*PROBLEM DETAILS:* Pick out every line in the data below that holds "entities".

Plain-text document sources
☆ ☆ ☆

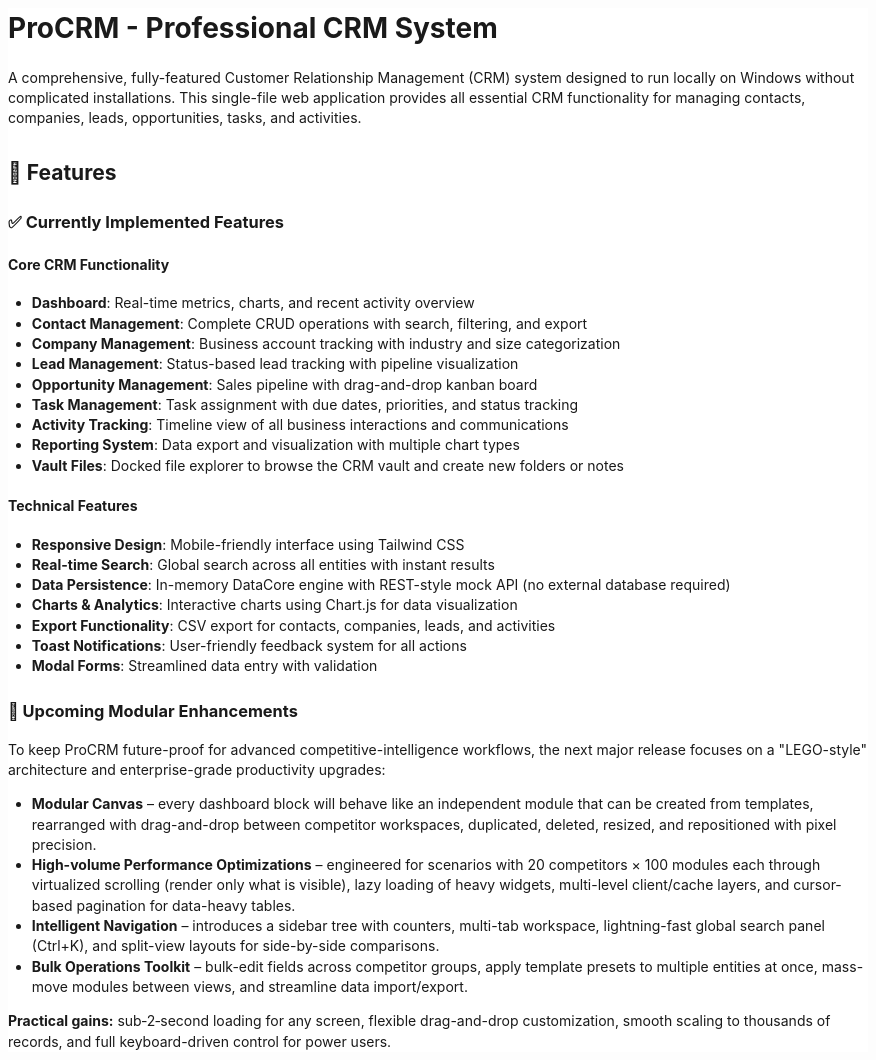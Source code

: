 # ProCRM - Professional CRM System

A comprehensive, fully-featured Customer Relationship Management (CRM) system designed to run locally on Windows without complicated installations. This single-file web application provides all essential CRM functionality for managing contacts, companies, leads, opportunities, tasks, and activities.

## 🚀 Features

### ✅ Currently Implemented Features

#### Core CRM Functionality
- **Dashboard**: Real-time metrics, charts, and recent activity overview
- **Contact Management**: Complete CRUD operations with search, filtering, and export
- **Company Management**: Business account tracking with industry and size categorization
- **Lead Management**: Status-based lead tracking with pipeline visualization
- **Opportunity Management**: Sales pipeline with drag-and-drop kanban board
- **Task Management**: Task assignment with due dates, priorities, and status tracking
- **Activity Tracking**: Timeline view of all business interactions and communications
- **Reporting System**: Data export and visualization with multiple chart types
- **Vault Files**: Docked file explorer to browse the CRM vault and create new folders or notes

#### Technical Features
- **Responsive Design**: Mobile-friendly interface using Tailwind CSS
- **Real-time Search**: Global search across all entities with instant results
- **Data Persistence**: In-memory DataCore engine with REST-style mock API (no external database required)
- **Charts & Analytics**: Interactive charts using Chart.js for data visualization
- **Export Functionality**: CSV export for contacts, companies, leads, and activities
- **Toast Notifications**: User-friendly feedback system for all actions
- **Modal Forms**: Streamlined data entry with validation

### 🧱 Upcoming Modular Enhancements

To keep ProCRM future-proof for advanced competitive-intelligence workflows, the next major release focuses on a "LEGO-style" architecture and enterprise-grade productivity upgrades:

- **Modular Canvas** – every dashboard block will behave like an independent module that can be created from templates, rearranged with drag-and-drop between competitor workspaces, duplicated, deleted, resized, and repositioned with pixel precision.
- **High-volume Performance Optimizations** – engineered for scenarios with 20 competitors × 100 modules each through virtualized scrolling (render only what is visible), lazy loading of heavy widgets, multi-level client/cache layers, and cursor-based pagination for data-heavy tables.
- **Intelligent Navigation** – introduces a sidebar tree with counters, multi-tab workspace, lightning-fast global search panel (Ctrl+K), and split-view layouts for side-by-side comparisons.
- **Bulk Operations Toolkit** – bulk-edit fields across competitor groups, apply template presets to multiple entities at once, mass-move modules between views, and streamline data import/export.

**Practical gains:** sub‑2‑second loading for any screen, flexible drag-and-drop customization, smooth scaling to thousands of records, and full keyboard-driven control for power users.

☆ ☆ ☆

*EXERCISE RESULT:*
- **Real-time Search**: Global search across all entities with instant results
- **Bulk Operations Toolkit** – bulk-edit fields across competitor groups, apply template presets to multiple entities at once, mass-move modules between views, and streamline data import/export.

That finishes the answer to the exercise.